As the term suggests, it is an inflammation of the nose and sinuses, air-filled cavities carved into the bones of the face, all communicating with the nose. It is always preceded by nasal pathology, typically a cold, which extends to the sinuses, inflaming and swelling the membranes that line them so much that they obstruct the small passages that connect them to the nose and cause pain and inflammation. Obstruction of the sinuses also promotes the stagnation of mucus, which can become polluted with germs. Unfortunately, it often happens that it is underestimated and not properly treated, thus increasing the risk of relapse (in such cases we talk about recurrent sinusitis) and becoming a chronic problem.
What are the typical symptoms?
First, acute sinusitis should be suspected when a cold lasts more than a couple of weeks. Characteristic symptoms are a stuffy nose, discharge of phlegm from the nose, and, depending on the inflamed sinus, a sense of pressure in the face when bending over, pain in the forehead, eyes, nose and cheekbones, and/or upper dental arch. When sinusitis becomes chronic, in addition to nasal obstruction and nose bleeding, there may be other complaints such as descent of phlegm down the throat and subsequent coughing (the lungs are healthy though), sense of pressure to the face, and a decreased sense of smell and taste.
How is the diagnosis made?
Diagnosis is based on symptoms and observation of the nasal cavities with the fibroscope, a special fiber-optic instrument capable of collecting a high-quality photographic record of the areas. When the suspicion that the inflammation is now chronic intervenes, it is useful to do a CT scan and possibly allergy tests and an allergic component is hypothesized. Finally, in the rare cases when a granuloma is evident, a biopsy should be done.

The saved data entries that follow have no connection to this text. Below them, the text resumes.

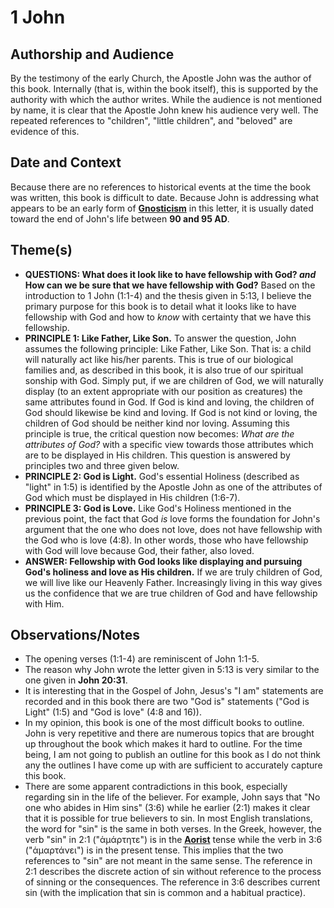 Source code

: # 1 John

## Authorship and Audience
By the testimony of the early Church, the Apostle John was the author of this book. Internally (that is, within the book itself), this is supported by the authority with which the author writes. While the audience is not mentioned by name, it is clear that the Apostle John knew his audience very well. The repeated references to "children", "little children", and "beloved" are evidence of this.

## Date and Context
Because there are no references to historical events at the time the book was written, this book is difficult to date. Because John is addressing what appears to be an early form of [**Gnosticism**](https://en.wikipedia.org/wiki/Gnosticism) in this letter, it is usually dated toward the end of John's life between **90 and 95 AD**.

## Theme(s)
- **QUESTIONS: What does it look like to have fellowship with God? *and* How can we be sure that we have fellowship with God?**  Based on the introduction to 1 John (1:1-4) and the thesis given in 5:13, I believe the primary purpose for this book is to detail what it looks like to have fellowship with God and how to *know* with certainty that we have this fellowship.
- **PRINCIPLE 1: Like Father, Like Son.**  To answer the question, John assumes the following principle: Like Father, Like Son. That is: a child will naturally act like his/her parents. This is true of our biological families and, as described in this book, it is also true of our spiritual sonship with God. Simply put, if we are children of God, we will naturally display (to an extent appropriate with our position as creatures) the same attributes found in God. If God is kind and loving, the children of God should likewise be kind and loving. If God is not kind or loving, the children of God should be neither kind nor loving. Assuming this principle is true, the critical question now becomes: *What are the attributes of God?* with a specific view towards those attributes which are to be displayed in His children. This question is answered by principles two and three given below.
- **PRINCIPLE 2: God is Light.**  God's essential Holiness (described as "light" in 1:5) is identified by the Apostle John as one of the attributes of God which must be displayed in His children (1:6-7).
- **PRINCIPLE 3: God is Love.**  Like God's Holiness mentioned in the previous point, the fact that God *is* love forms the foundation for John's argument that the one who does not love, does not have fellowship with the God who is love (4:8). In other words, those who have fellowship with God will love because God, their father, also loved.
- **ANSWER: Fellowship with God looks like displaying and pursuing God's holiness and love as His children.**  If we are truly children of God, we will live like our Heavenly Father. Increasingly living in this way gives us the confidence that we are true children of God and have fellowship with Him.

## Observations/Notes
  - The opening verses (1:1-4) are reminiscent of John 1:1-5.
  - The reason why John wrote the letter given in 5:13 is very similar to the one given in **John 20:31**.
  - It is interesting that in the Gospel of John, Jesus's "I am" statements are recorded and in this book there are two "God is" statements ("God is Light" (1:5) and "God is love" (4:8 and 16)).
  - In my opinion, this book is one of the most difficult books to outline. John is very repetitive and there are numerous topics that are brought up throughout the book which makes it hard to outline. For the time being, I am not going to publish an outline for this book as I do not think any the outlines I have come up with are sufficient to accurately capture this book.
  - There are some apparent contradictions in this book, especially regarding sin in the life of the believer. For example, John says that "No one who abides in Him sins" (3:6) while he earlier (2:1) makes it clear that it is possible for true believers to sin. In most English translations, the word for "sin" is the same in both verses. In the Greek, however, the verb "sin" in 2:1 ("ἁμάρτητε") is in the [**Aorist**](https://en.wikipedia.org/wiki/Aorist_(Ancient_Greek)) tense while the verb in 3:6 ("ἁμαρτάνει") is in the present tense. This implies that the two references to "sin" are not meant in the same sense. The reference in 2:1 describes the discrete action of sin without reference to the process of sinning or the consequences. The reference in 3:6 describes current sin (with the implication that sin is common and a habitual practice).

Always helpful are nasal washes, inhaled steroids, and nasal sprays of natural origin that act as decongestants. If symptoms suggest bacterial sinusitis, which is usually recognized because it tends to worsen after the first ten days, antibiotic treatment is used. Antibiotic treatment can also be considered for critical forms: in these cases, special low-dose antibiotics are used, usually to be taken for twelve weeks. This approach often leads to good results, with reduced levels of inflammatory cytokines. Only in selected cases is surgery performed endoscopically through the nasal passages used. This type of surgery can give fair immediate benefits, but patients often experience subsequent relapses.
What about children?
Many people think that sinusitis is a disease that is the preserve of adults and therefore does not afflict children; this is actually not the case. Children, until they are about 10-12 years old, cannot develop only frontal sinusitis, because the frontal sinuses are not yet formed. However, the ethmoidal and maxillary sinuses can become inflamed.
If sinusitis is neglected and not properly treated, you run the risk not only of it becoming chronic, but also of complications. The infectious process could, in fact, extend to the internal cavities of the skull (intercranial) or extracranial (orbits). In the former case, accesses could form or even meningitis could occur. If the orbits are affected, one risks orbital cellulitis, which is an acute inflammation affecting the periorbital fatty tissue, or bone complications, such as osteomyelitis of the frontal sinus.
Fortunately, today, thanks to increasingly refined diagnostic techniques, broad-spectrum antibiotics, and careful surgery when necessary, complications have become very rare.